In Derek Ng’s closet, backless Birkenstocks have trounced his once beloved Jordans.
The 27-year-old customer service rep in Orlando, Fla., used to covet the latest boisterous Nike Dunks, but his allegiances have shifted lately to slip-on mules. He owns five pairs including Birkenstock’s traditionalist Bostons (which recently shed their hippie funk), Merrell’s Swiss-cheese perforated Hydro Mocs and a pair from British designer J.W. Anderson that recall a Technicolor doormat.

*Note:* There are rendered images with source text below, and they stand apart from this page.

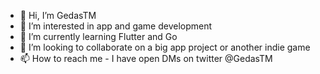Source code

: - 👋 Hi, I’m GedasTM
- 👀 I’m interested in app and game development
- 🌱 I’m currently learning Flutter and Go
- 💞️ I’m looking to collaborate on a big app project or another indie game
- 📫 How to reach me - I have open DMs on twitter @GedasTM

In balmy Orlando, the shoes make sense—Mr. Ng savors the occasional breeze whispering at his heels. But it’s about more than climate. He also finds mules conceptually “more interesting” than whatever new Jordan colorway is hitting stores.

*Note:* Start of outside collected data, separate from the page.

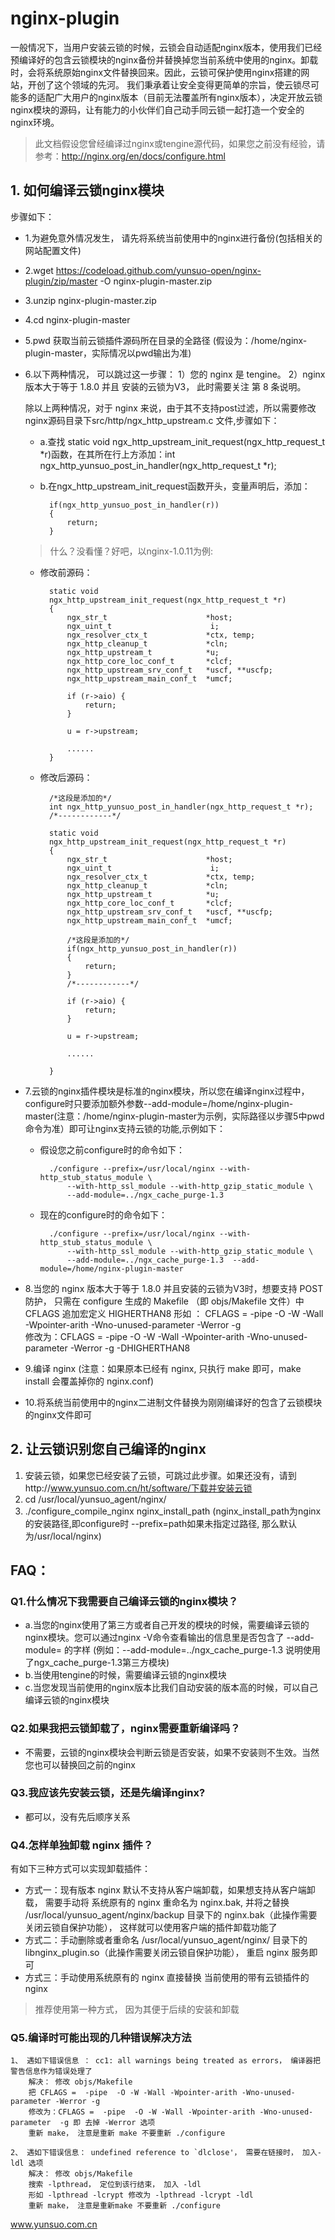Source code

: # nginx-plugin

一般情况下，当用户安装云锁的时候，云锁会自动适配nginx版本，使用我们已经预编译好的包含云锁模块的nginx备份并替换掉您当前系统中使用的nginx。卸载时，会将系统原始nginx文件替换回来。因此，云锁可保护使用nginx搭建的网站，开创了这个领域的先河。
我们秉承着让安全变得更简单的宗旨，使云锁尽可能多的适配广大用户的nginx版本（目前无法覆盖所有nginx版本），决定开放云锁nginx模块的源码，让有能力的小伙伴们自己动手同云锁一起打造一个安全的nginx环境。

> 此文档假设您曾经编译过nginx或tengine源代码，如果您之前没有经验，请参考：http://nginx.org/en/docs/configure.html
	
## 1. 如何编译云锁nginx模块

步骤如下：
- 1.为避免意外情况发生， 请先将系统当前使用中的nginx进行备份(包括相关的网站配置文件)
- 2.wget https://codeload.github.com/yunsuo-open/nginx-plugin/zip/master -O nginx-plugin-master.zip
- 3.unzip nginx-plugin-master.zip
- 4.cd nginx-plugin-master
- 5.pwd 获取当前云锁插件源码所在目录的全路径 (假设为：/home/nginx-plugin-master，实际情况以pwd输出为准)	
- 6.以下两种情况， 可以跳过这一步骤：
	1）您的 nginx 是 tengine。 
	2）nginx 版本大于等于 1.8.0 并且 安装的云锁为V3， 此时需要关注 第 8 条说明。
	
	除以上两种情况，对于 nginx 来说，由于其不支持post过滤，所以需要修改nginx源码目录下src/http/ngx_http_upstream.c 文件,步骤如下：

    - a.查找 static void ngx_http_upstream_init_request(ngx_http_request_t *r)函数，在其所在行上方添加：int ngx_http_yunsuo_post_in_handler(ngx_http_request_t *r);
    - b.在ngx_http_upstream_init_request函数开头，变量声明后，添加：

            if(ngx_http_yunsuo_post_in_handler(r)) 
            {
                return;
            }

    > 什么？没看懂？好吧，以nginx-1.0.11为例:
 
    - 修改前源码：
 
            static void
            ngx_http_upstream_init_request(ngx_http_request_t *r)
            {
                ngx_str_t                      *host;
                ngx_uint_t                      i;
                ngx_resolver_ctx_t             *ctx, temp;
                ngx_http_cleanup_t             *cln;
                ngx_http_upstream_t            *u;
                ngx_http_core_loc_conf_t       *clcf;
                ngx_http_upstream_srv_conf_t   *uscf, **uscfp;
                ngx_http_upstream_main_conf_t  *umcf;

                if (r->aio) {
                    return;
                }

                u = r->upstream;
                
                ......
            }
    
    - 修改后源码：
 
            /*这段是添加的*/
            int ngx_http_yunsuo_post_in_handler(ngx_http_request_t *r);
            /*------------*/

            static void
            ngx_http_upstream_init_request(ngx_http_request_t *r)
            {
                ngx_str_t                      *host;
                ngx_uint_t                      i;
                ngx_resolver_ctx_t             *ctx, temp;
                ngx_http_cleanup_t             *cln;
                ngx_http_upstream_t            *u;
                ngx_http_core_loc_conf_t       *clcf;
                ngx_http_upstream_srv_conf_t   *uscf, **uscfp;
                ngx_http_upstream_main_conf_t  *umcf;

                /*这段是添加的*/
                if(ngx_http_yunsuo_post_in_handler(r)) 
                {
                    return;
                }
                /*------------*/
                
                if (r->aio) {
                    return;
                }

                u = r->upstream;
                
                ......
                
            }


- 7.云锁的nginx插件模块是标准的nginx模块，所以您在编译nginx过程中，configure时只要添加额外参数--add-module=/home/nginx-plugin-master(注意：/home/nginx-plugin-master为示例，实际路径以步骤5中pwd命令为准）即可让nginx支持云锁的功能,示例如下：

    - 假设您之前configure时的命令如下：

            ./configure --prefix=/usr/local/nginx --with-http_stub_status_module \
                --with-http_ssl_module --with-http_gzip_static_module \
                --add-module=../ngx_cache_purge-1.3 
    
    - 现在的configure时的命令如下：

            ./configure --prefix=/usr/local/nginx --with-http_stub_status_module \
                --with-http_ssl_module --with-http_gzip_static_module \
                --add-module=../ngx_cache_purge-1.3  --add-module=/home/nginx-plugin-master

- 8.当您的 nginx 版本大于等于 1.8.0 并且安装的云锁为V3时，想要支持 POST 防护，
只需在 configure 生成的 Makefile （即 objs/Makefile 文件）中 CFLAGS 追加宏定义 HIGHERTHAN8
	形如 ：	CFLAGS =  -pipe  -O -W -Wall -Wpointer-arith -Wno-unused-parameter -Werror -g  
	修改为：CFLAGS =  -pipe  -O -W -Wall -Wpointer-arith -Wno-unused-parameter -Werror -g -DHIGHERTHAN8
	
- 9.编译 nginx (注意：如果原本已经有 nginx, 只执行 make 即可，make install 会覆盖掉你的 nginx.conf)
- 10.将系统当前使用中的nginx二进制文件替换为刚刚编译好的包含了云锁模块的nginx文件即可
	

## 2. 让云锁识别您自己编译的nginx
1. 安装云锁，如果您已经安装了云锁，可跳过此步骤。如果还没有，请到http://www.yunsuo.com.cn/ht/software/下载并安装云锁
2. cd /usr/local/yunsuo_agent/nginx/
3. ./configure_compile_nginx nginx_install_path (nginx_install_path为nginx的安装路径,即configure时 --prefix=path如果未指定过路径, 那么默认为/usr/local/nginx)
	   

## FAQ：
### Q1.什么情况下我需要自己编译云锁的nginx模块？

- a.当您的nginx使用了第三方或者自己开发的模块的时候，需要编译云锁的nginx模块。您可以通过nginx -V命令查看输出的信息里是否包含了 --add-module= 的字样 (例如：--add-module=../ngx_cache_purge-1.3 说明使用了ngx_cache_purge-1.3第三方模块)
- b.当使用tengine的时候，需要编译云锁的nginx模块
- c.当您发现当前使用的nginx版本比我们自动安装的版本高的时候，可以自己编译云锁的nginx模块

### Q2.如果我把云锁卸载了，nginx需要重新编译吗？

- 不需要，云锁的nginx模块会判断云锁是否安装，如果不安装则不生效。当然您也可以替换回之前的nginx

### Q3.我应该先安装云锁，还是先编译nginx?
- 都可以，没有先后顺序关系
    
### Q4.怎样单独卸载 nginx 插件？
有如下三种方式可以实现卸载插件：
    
- 方式一：现有版本 nginx 默认不支持从客户端卸载，如果想支持从客户端卸载， 需要手动将 系统原有的 nginx 重命名为 nginx.bak, 并将之替换 /usr/local/yunsuo_agent/nginx/backup 目录下的 nginx.bak（此操作需要关闭云锁自保护功能）， 这样就可以使用客户端的插件卸载功能了
- 方式二：手动删除或者重命名 /usr/local/yunsuo_agent/nginx/ 目录下的 libnginx_plugin.so（此操作需要关闭云锁自保护功能）， 重启 nginx 服务即可
- 方式三：手动使用系统原有的 nginx 直接替换 当前使用的带有云锁插件的 nginx
        
> 推荐使用第一种方式， 因为其便于后续的安装和卸载
		
### Q5.编译时可能出现的几种错误解决方法
	1、 遇如下错误信息 ： cc1: all warnings being treated as errors， 编译器把警告信息作为错误处理了
		解决： 修改 objs/Makefile 
		把 CFLAGS =  -pipe  -O -W -Wall -Wpointer-arith -Wno-unused-parameter -Werror -g
		修改为：CFLAGS =  -pipe  -O -W -Wall -Wpointer-arith -Wno-unused-parameter  -g 即 去掉 -Werror 选项
		重新 make， 注意是重新 make 不要重新 ./configure 
	
	2、 遇如下错误信息： undefined reference to `dlclose'， 需要在链接时， 加入-ldl 选项
		解决： 修改 objs/Makefile
		搜索 -lpthread， 定位到该行结束， 加入 -ldl
		形如 -lpthread -lcrypt 修改为 -lpthread -lcrypt -ldl
		重新 make， 注意是重新make 不要重新 ./configure 
		
www.yunsuo.com.cn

We are in a maximalist mule moment, with labels from Adidas to Saint Laurent going backless en masse. While a mule refers to a shoe without a heel covering, many aficionados call any slip-on that is not a loafer or traditional dress shoe a mule. Clogs with a backstrap or a slight heel notch are “a mule’s best friend,” according to Noah Thomas, men’s associate fashion director at Macy’s, and therefore up for inclusion.
A mule is “the thing that you need now,” just as a hoodie or a sneaker was in years past, said Mr. Thomas, who also co-runs the popular Instagram account MuleBoyz. The page, which he operates alongside Jian DeLeon, fashion and editorial director of Nordstrom (the pair started it in 2019 while working together at media company Highsnobiety) is a compendium of this mule-mad time.
Wait a minute. I thought Crocs were for losers?
Because they look like fancy Crocs.
It turns out some of them are Crocs.
Oh, well. What do I know?
One of the best things about getting older is that I can follow this stuff, find it interesting and amusing, and then never think about it again.